» **WORK TASK**: Lines below that include "phantom" are the answer; copy each one.
** Opening EXERCISE DATA block **
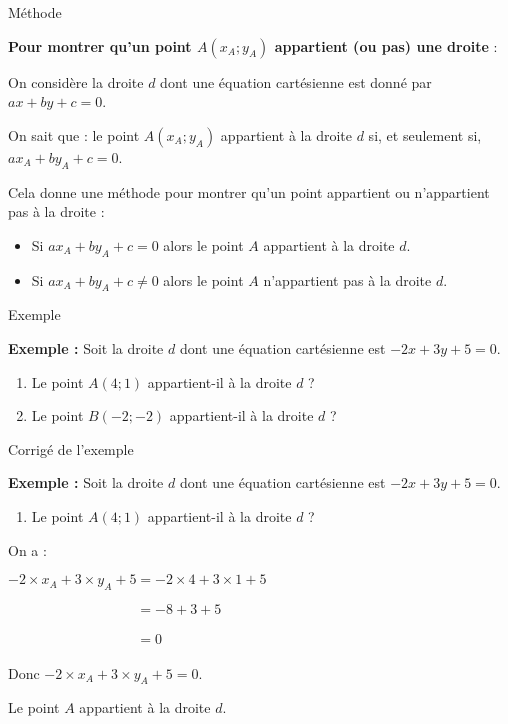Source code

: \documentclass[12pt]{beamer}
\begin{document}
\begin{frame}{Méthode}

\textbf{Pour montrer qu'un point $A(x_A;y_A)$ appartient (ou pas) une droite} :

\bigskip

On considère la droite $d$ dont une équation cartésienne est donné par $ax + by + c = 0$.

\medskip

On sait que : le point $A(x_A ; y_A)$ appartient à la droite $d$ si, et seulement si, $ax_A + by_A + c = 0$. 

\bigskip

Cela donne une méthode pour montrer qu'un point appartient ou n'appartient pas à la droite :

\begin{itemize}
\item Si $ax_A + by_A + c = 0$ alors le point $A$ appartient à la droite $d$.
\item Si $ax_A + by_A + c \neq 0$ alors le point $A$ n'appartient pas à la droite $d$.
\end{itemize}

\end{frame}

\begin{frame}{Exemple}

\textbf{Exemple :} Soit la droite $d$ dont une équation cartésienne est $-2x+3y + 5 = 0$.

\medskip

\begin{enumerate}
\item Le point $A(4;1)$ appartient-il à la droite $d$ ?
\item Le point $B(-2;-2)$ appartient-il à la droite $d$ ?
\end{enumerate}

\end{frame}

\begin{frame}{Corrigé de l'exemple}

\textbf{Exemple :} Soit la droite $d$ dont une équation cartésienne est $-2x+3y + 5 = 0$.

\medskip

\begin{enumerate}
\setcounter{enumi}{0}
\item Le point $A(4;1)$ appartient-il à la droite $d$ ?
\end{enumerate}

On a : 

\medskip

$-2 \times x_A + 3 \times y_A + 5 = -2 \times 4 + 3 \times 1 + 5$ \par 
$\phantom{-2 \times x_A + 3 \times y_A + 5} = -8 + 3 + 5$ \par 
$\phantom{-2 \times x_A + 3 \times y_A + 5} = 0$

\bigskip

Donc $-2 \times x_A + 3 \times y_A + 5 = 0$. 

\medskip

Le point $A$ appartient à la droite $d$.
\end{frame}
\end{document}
** Closing EXERCISE DATA block **
» **TASK ANSWER**:
$\phantom{-2 \times x_A + 3 \times y_A + 5} = -8 + 3 + 5$ \par 
$\phantom{-2 \times x_A + 3 \times y_A + 5} = 0$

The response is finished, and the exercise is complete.